Beauregard and O’Leary quote a particularly startling example of materialistic zealotry. Grossman tells of his encounters with materialists about NDEs. He recalls one snatch of dialogue which they quote (page 166)
Exasperated, I asked, “What will it take, short of having a near-death experience yourself, to convince you that it’s real?” Very nonchalantly, without batting an eye, the response was: “Even if I were to have a near-death experience myself, I would conclude that I was hallucinating, rather than believe that my mind can exist independently of my brain.”
There’s no arguing with such intransigent dogmatism – in the face of the evidence that I am convinced exists but which it refuses to examine, such an attitude is bordering on the delusional. What makes it all the more bizarre is that the evidence for psi has been conducted with a rigour and extensive sample size that would be the envy of many a mainstream researcher. Beauregard and O’Leary summarise the findings as follows (pages 170-171):
Psi is not a form of magic. It is a low-level effect demonstrated in many laboratory studies—one that materialism does not account for. . . . Generally, the studies show that people sometimes get small amounts of specific information from a distance that do not depend on the ordinary senses. . . The experimental subject is asked to influence the [Random Number Generator’s] output by “wishing” for 1’s or 0’s. A small but stable effect has been shown over sixty years of tossing dice and RNGs that is reliable irrespective of the subject or the experimenter and remains when independent or skeptical investigators participate.

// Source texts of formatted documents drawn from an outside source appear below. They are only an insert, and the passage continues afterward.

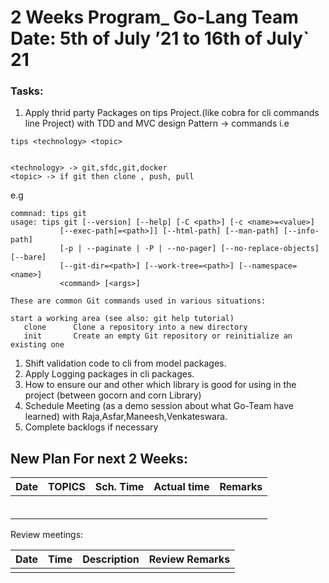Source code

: # 2 Weeks Program_ Go-Lang Team 	            Date: 5th of July ’21 to 16th of July` 21

### Tasks:

1. Apply thrid party Packages on tips Project.(like cobra for cli commands line Project) with TDD and MVC design Pattern
-> commands i.e
```
tips <technology> <topic>


<technology> -> git,sfdc,git,docker
<topic> -> if git then clone , push, pull 
```
e.g 
```
commnad: tips git
usage: tips git [--version] [--help] [-C <path>] [-c <name>=<value>]
           [--exec-path[=<path>]] [--html-path] [--man-path] [--info-path]
           [-p | --paginate | -P | --no-pager] [--no-replace-objects] [--bare]
           [--git-dir=<path>] [--work-tree=<path>] [--namespace=<name>]
           <command> [<args>]

These are common Git commands used in various situations:

start a working area (see also: git help tutorial)
   clone      Clone a repository into a new directory
   init       Create an empty Git repository or reinitialize an existing one
```
1. Shift validation code to cli from model packages.
1. Apply Logging packages in cli packages.
1. How to ensure our and other which library is good for using in the project (between gocorn and corn Library)
1. Schedule Meeting (as a demo session about what Go-Team have learned) with Raja,Asfar,Maneesh,Venkateswara.
1. Complete backlogs if necessary

## New Plan For next 2 Weeks: 

| Date    |                       TOPICS                    |Sch. Time | Actual time | Remarks      | 
| ------- | ----------------------------------------------- |--------- |------------ |------------  |
|         |                                                 |          |     	       |              |
|         |                                                 |          |     	       |              |
|         |                                                 |          |     	       |              |
|         |                                                 |          |     	       |              |
|         |                                                 |          |     	       |              |
|         |                                                 |          |     	       |              |




Review meetings:

|Date    | Time | Description                                            | Review Remarks |
|--------|------|--------------------------------------------------------|----------------|
|        |      |                                                        |                |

Not many experimental findings survive, for example, their attempted replication by sceptical experimenters. That in itself argues for something valid as well as seriously strange going on. Sadly we meet the same kind of scientistic dogmatism once again. They quote (pages 171-172) from Dean Radin‘s The Conscious Universe – which I read so long ago I’d completely forgotten it:
Skeptics who continue to repeat the same old assertions that parapsychology is a pseudoscience, or that there are no repeatable experiments, are uninformed not only about the state of parapsychology but also about the current state of skepticism!
A Blinding Double-bind
Radin also points out the resulting double bind with blistering clarity (quoted on page 173):
If serious scientists are prevented from investigating claims of psi out of fear for their reputations, then who is left to conduct these investigations? Extreme skeptics? No, because the fact is that most extremists do not conduct research; they specialize in criticism. Extreme believers? No, because they are usually not interested in conducting rigorous scientific studies.
I have taken his book down off my shelves and placed it on my desk to read again.
Beauregard and O’Leary conclude (ibid.):
Psi must find its place within an evidence-based paradigm of physics, psychology, and neuroscience. However, working out and testing a hypothesis for psi faces some obstacles in a materialist environment. . . .
They are clear that the effect is small (page 167):
The stubborn problem turns out to be a small statistical effect from controlled laboratory studies, the psi effect, a general term for telepathic and psychokinetic phenomena.
And they are suitably cautious about the hypotheses we can build upon this robust but tiny effect (page 177):
Regarding psi, we can assume one of two things: (1) every single instance of psi is a direct interference in nature, presumably by a divine power from outside the universe; or (2) the universe permits more entanglement than the materialist paradigm does.
They favour the second idea. I would be delighted if this were to be more seriously investigated by mainstream researchers and the findings were then to be integrated into a more spiritual model of reality. The days of materialist domination are numbered, I feel: I’m just not sure how many more there are – whether it will be millions or merely thousands.